Alcest, Birds in Row et Kælan Mikla au Botanique

Posted on 08/03/2020 by BeCult

C’est un programme bien chargé qui nous attend, ce mardi 3 mars, à l’Orangerie. Une tournée qui affiche complet à presque chaque date, trois formations qui ont déjà fait leurs preuves et l’occasion de découvrir l’album Spiritual Instinct en live. Trois heures à errer entre lumière et ténèbres.

C’est dans une brume tantôt pourpre, tantôt mauve, que s’avancent les trois prêtresses de Kælan Mikla. Vêtues de noir et recouvertes de chaînes, elles font régner une ambiance chamanique sur la scène qui s’imprègne peu à peu d’une odeur d’encens. Les titres s’enchaînent ensuite, suivant souvent le même pattern : la chanteuse Laufey frappe d’une baguette son sampler, la basse de Magrét accentue le rythme avant de laisser les notes sombres du synthé de Sólveig venir accueillir le chant si particulier de Laufey.
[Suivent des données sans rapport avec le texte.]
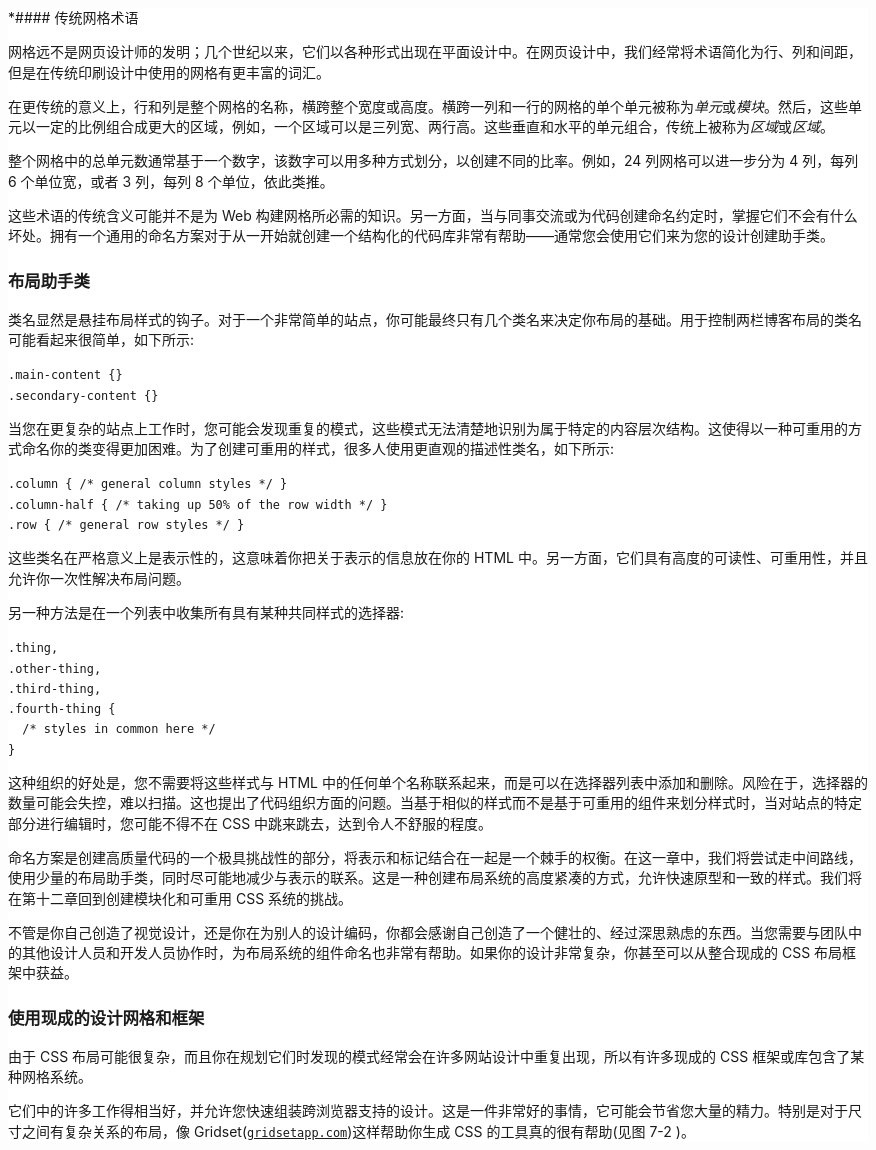  *#### 传统网格术语

网格远不是网页设计师的发明；几个世纪以来，它们以各种形式出现在平面设计中。在网页设计中，我们经常将术语简化为行、列和间距，但是在传统印刷设计中使用的网格有更丰富的词汇。

在更传统的意义上，行和列是整个网格的名称，横跨整个宽度或高度。横跨一列和一行的网格的单个单元被称为*单元*或*模块*。然后，这些单元以一定的比例组合成更大的区域，例如，一个区域可以是三列宽、两行高。这些垂直和水平的单元组合，传统上被称为*区域*或*区域*。

整个网格中的总单元数通常基于一个数字，该数字可以用多种方式划分，以创建不同的比率。例如，24 列网格可以进一步分为 4 列，每列 6 个单位宽，或者 3 列，每列 8 个单位，依此类推。

这些术语的传统含义可能并不是为 Web 构建网格所必需的知识。另一方面，当与同事交流或为代码创建命名约定时，掌握它们不会有什么坏处。拥有一个通用的命名方案对于从一开始就创建一个结构化的代码库非常有帮助——通常您会使用它们来为您的设计创建助手类。

### 布局助手类

类名显然是悬挂布局样式的钩子。对于一个非常简单的站点，你可能最终只有几个类名来决定你布局的基础。用于控制两栏博客布局的类名可能看起来很简单，如下所示:

```html
.main-content {}
.secondary-content {}
```

当您在更复杂的站点上工作时，您可能会发现重复的模式，这些模式无法清楚地识别为属于特定的内容层次结构。这使得以一种可重用的方式命名你的类变得更加困难。为了创建可重用的样式，很多人使用更直观的描述性类名，如下所示:

```html
.column { /* general column styles */ }
.column-half { /* taking up 50% of the row width */ }
.row { /* general row styles */ }
```

这些类名在严格意义上是表示性的，这意味着你把关于表示的信息放在你的 HTML 中。另一方面，它们具有高度的可读性、可重用性，并且允许你一次性解决布局问题。

另一种方法是在一个列表中收集所有具有某种共同样式的选择器:

```html
.thing,
.other-thing,
.third-thing,
.fourth-thing {
  /* styles in common here */
}
```

这种组织的好处是，您不需要将这些样式与 HTML 中的任何单个名称联系起来，而是可以在选择器列表中添加和删除。风险在于，选择器的数量可能会失控，难以扫描。这也提出了代码组织方面的问题。当基于相似的样式而不是基于可重用的组件来划分样式时，当对站点的特定部分进行编辑时，您可能不得不在 CSS 中跳来跳去，达到令人不舒服的程度。

命名方案是创建高质量代码的一个极具挑战性的部分，将表示和标记结合在一起是一个棘手的权衡。在这一章中，我们将尝试走中间路线，使用少量的布局助手类，同时尽可能地减少与表示的联系。这是一种创建布局系统的高度紧凑的方式，允许快速原型和一致的样式。我们将在第十二章回到创建模块化和可重用 CSS 系统的挑战。

不管是你自己创造了视觉设计，还是你在为别人的设计编码，你都会感谢自己创造了一个健壮的、经过深思熟虑的东西。当您需要与团队中的其他设计人员和开发人员协作时，为布局系统的组件命名也非常有帮助。如果你的设计非常复杂，你甚至可以从整合现成的 CSS 布局框架中获益。

### 使用现成的设计网格和框架

由于 CSS 布局可能很复杂，而且你在规划它们时发现的模式经常会在许多网站设计中重复出现，所以有许多现成的 CSS 框架或库包含了某种网格系统。

它们中的许多工作得相当好，并允许您快速组装跨浏览器支持的设计。这是一件非常好的事情，它可能会节省您大量的精力。特别是对于尺寸之间有复杂关系的布局，像 Gridset([`gridsetapp.com`](https://gridsetapp.com))这样帮助你生成 CSS 的工具真的很有帮助(见图 7-2 )。
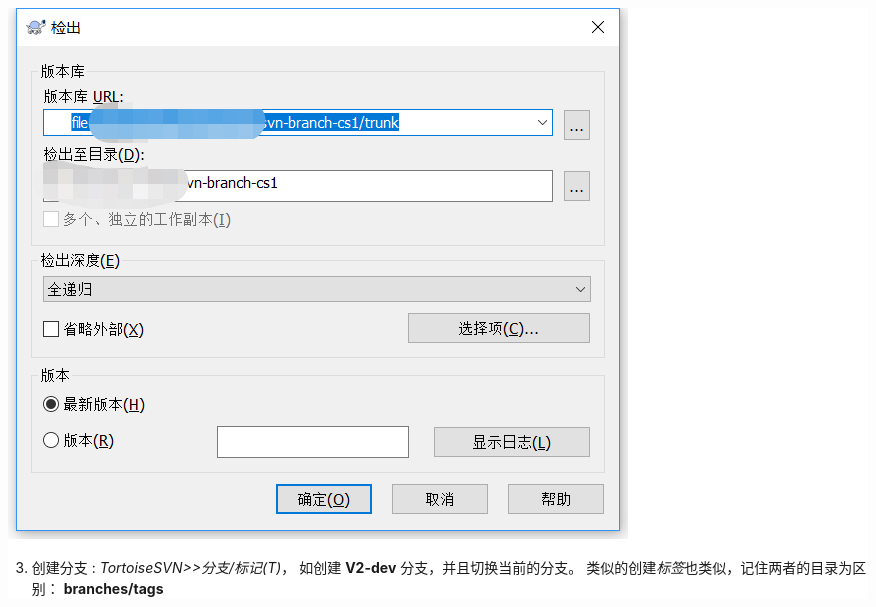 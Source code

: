 ![](./img-vcs/svn-checkout.png)





3. 创建分支 : *TortoiseSVN>>分支/标记(T)*， 如创建 **V2-dev** 分支，并且切换当前的分支。 类似的创建*标签*也类似，记住两者的目录为区别： **branches/tags**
C’est aux alentours de 20h30 que débarque sur scène Birds in Row, trio originaire de Laval. La scène est plongée dans une pénombre percée de quelques ampoules placées ci et là. Une ambiance intimiste qui vient soutenir la musique puissante mais sensible du groupe. Les trois Français nous délivrent une performance qui met les nerfs à vif, un véritable déferlement d’énergie qui prend aux tripes et au coeur. Bart Hirigoyen prend le temps d’annoncer certains morceaux, parlant de politique et de problèmes de société. Le public applaudit et ça repart de plus belle. On aura même droit au très puissant track You, Me & The Violence, tiré de l’album éponyme. S’il faut une preuve que le post-hardcore a encore de beaux jours devant lui, elle est juste devant nos yeux.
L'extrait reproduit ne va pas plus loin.